On the eve of Biden’s arrival, Kenosha Mayor John Antaramian, a Democrat, lifted the curfew imposed on the city after the protests erupted over the shooting of Jacob Blake. Damage estimates issued the same day, with little fanfare, suggest that the Trump administration claims of Kenosha in flames, even in ruins, were grossly exaggerated. Total property damage in the city amounted to $1.95 million, or about $20 per capita for a city of 100,000 people.

Perhaps the most revealing aspect of the Biden visit was his silence on the bloodiest event of the past 10 days in Kenosha, the killing of two protesters on August 25 and the serious wounding of a third, carried out by a 17-year-old vigilante gunman who has been hailed as a hero by the fascist right and openly defended by Trump and other Republican officials.

The gunman, Kyle Rittenhouse, remains in Antioch, Illinois, just across the state line from Kenosha, where his extradition to Wisconsin on murder and attempted murder charges has been delayed for at least 30 days.

Biden did not mention either Rittenhouse or his three victims—Joseph Rosenbaum, 36, Anthony Huber, 26, both shot to death, and Gaige Grosskreutz, also 26, severely wounded—in the course of his visit to Kenosha.

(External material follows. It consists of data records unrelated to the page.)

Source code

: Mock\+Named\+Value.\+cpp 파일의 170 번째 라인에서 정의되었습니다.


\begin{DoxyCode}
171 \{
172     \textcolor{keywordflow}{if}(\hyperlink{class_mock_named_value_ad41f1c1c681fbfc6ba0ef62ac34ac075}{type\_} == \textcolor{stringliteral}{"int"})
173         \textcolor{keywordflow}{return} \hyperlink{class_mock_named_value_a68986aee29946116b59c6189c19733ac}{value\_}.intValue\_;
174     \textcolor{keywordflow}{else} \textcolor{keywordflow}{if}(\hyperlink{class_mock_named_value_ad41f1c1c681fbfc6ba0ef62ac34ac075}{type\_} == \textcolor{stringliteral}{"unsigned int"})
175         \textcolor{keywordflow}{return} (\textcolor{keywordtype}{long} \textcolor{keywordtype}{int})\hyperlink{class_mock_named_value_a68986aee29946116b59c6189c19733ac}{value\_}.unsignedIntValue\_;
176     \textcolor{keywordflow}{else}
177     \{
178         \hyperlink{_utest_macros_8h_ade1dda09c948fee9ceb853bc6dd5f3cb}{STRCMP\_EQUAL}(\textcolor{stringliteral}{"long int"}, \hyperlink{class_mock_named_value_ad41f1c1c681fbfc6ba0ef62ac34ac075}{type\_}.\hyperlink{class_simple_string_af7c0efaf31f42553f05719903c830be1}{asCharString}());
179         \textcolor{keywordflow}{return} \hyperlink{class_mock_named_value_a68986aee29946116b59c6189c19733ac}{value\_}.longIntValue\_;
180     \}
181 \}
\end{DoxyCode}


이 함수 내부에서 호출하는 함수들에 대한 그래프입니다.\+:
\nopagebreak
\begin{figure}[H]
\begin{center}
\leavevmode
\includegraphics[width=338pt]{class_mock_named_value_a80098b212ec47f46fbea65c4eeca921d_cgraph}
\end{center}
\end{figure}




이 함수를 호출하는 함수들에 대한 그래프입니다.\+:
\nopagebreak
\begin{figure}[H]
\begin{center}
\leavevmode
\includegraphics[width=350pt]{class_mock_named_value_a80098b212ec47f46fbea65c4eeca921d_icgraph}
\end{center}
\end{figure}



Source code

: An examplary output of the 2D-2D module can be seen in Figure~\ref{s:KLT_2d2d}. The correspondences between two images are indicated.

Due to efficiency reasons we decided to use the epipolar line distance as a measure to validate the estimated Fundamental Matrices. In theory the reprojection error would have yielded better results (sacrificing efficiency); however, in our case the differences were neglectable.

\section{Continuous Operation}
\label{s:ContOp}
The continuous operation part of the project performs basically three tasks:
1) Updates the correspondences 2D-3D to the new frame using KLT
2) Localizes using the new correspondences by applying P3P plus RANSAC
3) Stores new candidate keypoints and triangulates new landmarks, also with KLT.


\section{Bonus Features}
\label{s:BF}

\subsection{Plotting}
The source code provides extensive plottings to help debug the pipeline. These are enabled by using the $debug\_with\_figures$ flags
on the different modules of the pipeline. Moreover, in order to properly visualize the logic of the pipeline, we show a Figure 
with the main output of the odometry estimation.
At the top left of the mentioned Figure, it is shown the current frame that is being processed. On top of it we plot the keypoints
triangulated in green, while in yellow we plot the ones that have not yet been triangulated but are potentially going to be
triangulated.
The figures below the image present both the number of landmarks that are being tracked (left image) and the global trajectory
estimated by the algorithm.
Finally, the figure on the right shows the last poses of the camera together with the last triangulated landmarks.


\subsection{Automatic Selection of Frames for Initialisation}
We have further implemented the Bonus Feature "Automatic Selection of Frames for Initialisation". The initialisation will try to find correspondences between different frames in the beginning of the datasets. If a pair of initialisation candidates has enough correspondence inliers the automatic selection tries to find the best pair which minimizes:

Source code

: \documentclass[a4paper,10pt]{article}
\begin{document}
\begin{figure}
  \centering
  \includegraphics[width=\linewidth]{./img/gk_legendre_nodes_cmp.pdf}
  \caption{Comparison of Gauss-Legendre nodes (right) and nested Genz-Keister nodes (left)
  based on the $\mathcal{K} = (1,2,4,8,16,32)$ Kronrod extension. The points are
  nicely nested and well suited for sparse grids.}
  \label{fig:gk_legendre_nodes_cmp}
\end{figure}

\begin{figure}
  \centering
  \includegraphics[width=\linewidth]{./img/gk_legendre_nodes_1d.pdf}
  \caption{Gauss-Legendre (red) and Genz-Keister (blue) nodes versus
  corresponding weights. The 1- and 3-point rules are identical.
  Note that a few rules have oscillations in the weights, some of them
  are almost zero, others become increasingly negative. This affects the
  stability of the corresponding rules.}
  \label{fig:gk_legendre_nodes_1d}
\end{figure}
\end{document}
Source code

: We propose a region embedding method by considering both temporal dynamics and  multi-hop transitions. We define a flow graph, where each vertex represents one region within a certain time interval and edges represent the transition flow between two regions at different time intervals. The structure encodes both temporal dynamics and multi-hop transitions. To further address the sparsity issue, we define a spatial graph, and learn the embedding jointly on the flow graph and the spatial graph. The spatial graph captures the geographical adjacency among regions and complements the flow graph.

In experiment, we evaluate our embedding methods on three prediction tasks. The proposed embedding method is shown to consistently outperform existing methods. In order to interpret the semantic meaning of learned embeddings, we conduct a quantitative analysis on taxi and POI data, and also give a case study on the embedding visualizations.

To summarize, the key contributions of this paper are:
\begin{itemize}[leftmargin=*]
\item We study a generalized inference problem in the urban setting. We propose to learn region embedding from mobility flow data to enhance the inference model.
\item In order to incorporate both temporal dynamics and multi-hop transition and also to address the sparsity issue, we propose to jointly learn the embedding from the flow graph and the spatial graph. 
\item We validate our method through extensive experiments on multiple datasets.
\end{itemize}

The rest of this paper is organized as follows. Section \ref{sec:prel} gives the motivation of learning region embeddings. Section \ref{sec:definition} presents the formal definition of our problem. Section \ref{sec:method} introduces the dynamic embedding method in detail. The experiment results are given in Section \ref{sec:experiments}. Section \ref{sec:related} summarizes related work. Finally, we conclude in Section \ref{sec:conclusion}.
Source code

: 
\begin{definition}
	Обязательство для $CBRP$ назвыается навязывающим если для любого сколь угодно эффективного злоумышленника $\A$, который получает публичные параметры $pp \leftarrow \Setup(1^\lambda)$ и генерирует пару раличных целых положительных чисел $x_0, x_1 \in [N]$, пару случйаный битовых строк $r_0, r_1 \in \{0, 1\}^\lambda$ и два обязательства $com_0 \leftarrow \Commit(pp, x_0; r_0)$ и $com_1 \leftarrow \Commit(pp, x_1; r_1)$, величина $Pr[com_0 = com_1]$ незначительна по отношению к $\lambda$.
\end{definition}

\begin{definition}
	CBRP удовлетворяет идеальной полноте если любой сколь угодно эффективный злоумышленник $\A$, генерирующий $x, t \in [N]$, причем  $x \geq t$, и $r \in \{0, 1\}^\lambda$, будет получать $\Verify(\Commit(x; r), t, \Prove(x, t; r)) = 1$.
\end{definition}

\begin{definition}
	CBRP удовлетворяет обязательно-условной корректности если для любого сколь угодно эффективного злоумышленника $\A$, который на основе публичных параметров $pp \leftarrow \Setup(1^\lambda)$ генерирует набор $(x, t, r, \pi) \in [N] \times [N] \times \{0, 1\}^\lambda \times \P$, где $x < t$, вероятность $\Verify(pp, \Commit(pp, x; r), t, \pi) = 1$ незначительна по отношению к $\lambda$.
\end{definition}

In part, at least, this is because all three were white working-class men, and thus did not fit into the racial narrative Biden sought to establish for the events of the past week.

New press accounts indicate that Rittenhouse had traveled to Kenosha several times in the two months before he opened fire on protesters, with at least one trip leading to a violent confrontation. Social media videos showed Rittenhouse engaged in a fight in downtown Kenosha on July 1 where he is shown throwing punches at a woman. Court records showed that he was cited in Kenosha County for driving without a license and speeding more than 20 miles over the limit less than a week before the August 25 killings.

That last fact may explain reports Thursday that Rittenhouse’s mother Wendy was also under investigation, since she apparently drove her son, armed with an AR-15 semi-automatic rifle, the 30 miles to Kenosha and dropped him off to participate in the vigilante operation announced by a militia group calling itself the Kenosha Guard.